### PROVIDED RECORDS
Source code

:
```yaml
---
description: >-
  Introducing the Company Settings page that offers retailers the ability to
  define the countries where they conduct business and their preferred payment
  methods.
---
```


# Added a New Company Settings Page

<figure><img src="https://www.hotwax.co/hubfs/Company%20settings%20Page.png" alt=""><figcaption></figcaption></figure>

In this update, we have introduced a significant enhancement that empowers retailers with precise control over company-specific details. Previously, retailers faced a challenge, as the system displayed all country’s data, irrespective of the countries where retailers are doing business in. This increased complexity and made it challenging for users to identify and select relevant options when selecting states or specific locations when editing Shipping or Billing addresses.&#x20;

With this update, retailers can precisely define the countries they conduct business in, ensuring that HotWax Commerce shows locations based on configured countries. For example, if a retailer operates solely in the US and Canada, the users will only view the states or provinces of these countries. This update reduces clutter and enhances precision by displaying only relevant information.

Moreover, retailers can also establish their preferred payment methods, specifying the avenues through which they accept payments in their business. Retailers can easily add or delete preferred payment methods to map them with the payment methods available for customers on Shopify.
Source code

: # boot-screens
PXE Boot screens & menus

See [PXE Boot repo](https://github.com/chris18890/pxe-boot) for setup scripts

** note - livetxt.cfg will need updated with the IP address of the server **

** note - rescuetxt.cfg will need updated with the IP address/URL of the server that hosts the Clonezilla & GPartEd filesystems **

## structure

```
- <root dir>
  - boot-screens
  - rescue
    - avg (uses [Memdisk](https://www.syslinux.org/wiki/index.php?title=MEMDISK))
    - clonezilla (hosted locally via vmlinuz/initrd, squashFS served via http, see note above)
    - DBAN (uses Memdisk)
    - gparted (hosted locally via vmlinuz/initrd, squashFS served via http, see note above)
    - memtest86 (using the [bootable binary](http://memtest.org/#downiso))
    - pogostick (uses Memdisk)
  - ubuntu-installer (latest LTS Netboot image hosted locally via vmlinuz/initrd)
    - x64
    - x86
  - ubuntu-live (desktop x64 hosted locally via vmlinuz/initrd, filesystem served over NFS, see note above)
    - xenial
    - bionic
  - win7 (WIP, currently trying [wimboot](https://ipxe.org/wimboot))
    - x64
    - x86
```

### WORK REQUIRED
The lines to return are those in the records above that hold the word "screens".

### FINISHED EXERCISE
: # boot-screens
PXE Boot screens & menus
  - boot-screens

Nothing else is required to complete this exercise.